Earlier governments have tried to create an environment which encourages banks to be less risk averse with freedom to take prudent commercial decisions. Attempts were made to insulate them from intrusive oversight of agencies like the Central Bureau of Investigation (CBI) and the Central Vigilance Commission (CVC). Senior retired bankers were made members of the CVC so that vigilance watchdog agencies can better appreciate the nuances involved in commercial decision making. There were also moves to set up a Bank Frauds Bureau for pre-screening complaints of malfeasance before they are handed over to the CBI or CVC.

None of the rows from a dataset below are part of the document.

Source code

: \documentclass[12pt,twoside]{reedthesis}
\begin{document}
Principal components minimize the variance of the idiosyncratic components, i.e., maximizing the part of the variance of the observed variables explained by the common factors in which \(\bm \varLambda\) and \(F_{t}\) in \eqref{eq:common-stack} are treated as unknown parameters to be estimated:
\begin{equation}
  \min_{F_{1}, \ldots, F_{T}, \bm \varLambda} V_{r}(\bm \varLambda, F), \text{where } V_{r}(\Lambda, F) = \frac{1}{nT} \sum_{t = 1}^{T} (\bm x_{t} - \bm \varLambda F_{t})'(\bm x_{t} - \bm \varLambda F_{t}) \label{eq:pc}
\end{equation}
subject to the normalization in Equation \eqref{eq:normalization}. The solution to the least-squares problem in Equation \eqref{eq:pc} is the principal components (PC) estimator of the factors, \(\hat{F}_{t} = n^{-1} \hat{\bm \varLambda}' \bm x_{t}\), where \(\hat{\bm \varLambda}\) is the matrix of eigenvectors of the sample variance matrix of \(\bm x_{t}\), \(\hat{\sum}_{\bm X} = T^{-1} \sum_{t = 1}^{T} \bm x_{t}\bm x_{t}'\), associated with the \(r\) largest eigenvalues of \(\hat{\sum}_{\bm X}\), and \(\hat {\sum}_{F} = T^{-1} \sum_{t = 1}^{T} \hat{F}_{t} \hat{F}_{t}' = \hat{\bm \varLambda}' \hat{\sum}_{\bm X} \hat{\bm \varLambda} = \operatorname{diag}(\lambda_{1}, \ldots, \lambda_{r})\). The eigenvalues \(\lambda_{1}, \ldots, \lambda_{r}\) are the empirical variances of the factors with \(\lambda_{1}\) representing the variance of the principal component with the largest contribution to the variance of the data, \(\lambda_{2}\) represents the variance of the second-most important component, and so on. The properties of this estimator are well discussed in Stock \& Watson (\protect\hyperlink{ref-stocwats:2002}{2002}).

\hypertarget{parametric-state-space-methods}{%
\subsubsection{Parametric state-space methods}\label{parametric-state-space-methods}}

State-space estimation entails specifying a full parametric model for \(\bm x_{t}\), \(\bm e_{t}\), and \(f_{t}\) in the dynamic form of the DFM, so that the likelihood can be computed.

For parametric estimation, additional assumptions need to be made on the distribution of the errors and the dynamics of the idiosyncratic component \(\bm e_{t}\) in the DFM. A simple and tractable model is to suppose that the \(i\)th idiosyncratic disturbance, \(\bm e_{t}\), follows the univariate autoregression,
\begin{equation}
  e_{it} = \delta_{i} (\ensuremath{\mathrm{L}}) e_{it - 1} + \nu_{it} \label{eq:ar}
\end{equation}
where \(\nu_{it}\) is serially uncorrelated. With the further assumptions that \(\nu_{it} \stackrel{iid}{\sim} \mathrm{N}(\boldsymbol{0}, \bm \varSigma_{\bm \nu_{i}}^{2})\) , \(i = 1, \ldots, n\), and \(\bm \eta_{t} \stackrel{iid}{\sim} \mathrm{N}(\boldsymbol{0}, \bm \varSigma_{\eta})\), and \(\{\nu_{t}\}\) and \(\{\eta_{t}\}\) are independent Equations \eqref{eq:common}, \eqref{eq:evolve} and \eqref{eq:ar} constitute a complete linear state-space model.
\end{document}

None of these worked. Senior managements of the banks whose appointing authority was the government were regular visitors to the finance ministry and were only too eager to please the powers that be. They were accountable to authorities who had little understanding of running banks. The boards of directors of banks were there in name only, as they had neither the knowledge nor the skills to contribute to the functioning of banks.
We are now witnessing a repetition of similar efforts. The newly created Banks Boards Bureau has become another entity to which banks report and it is advising banks on how to deal with non-performing assets (NPAs) and also on which banks should be merged, and so on. An external Oversight Committee has been set up, ostensibly with the objective of providing a buffer to banks from inquiries by the CVC or CBI in their decisions concerning settlement of NPA cases.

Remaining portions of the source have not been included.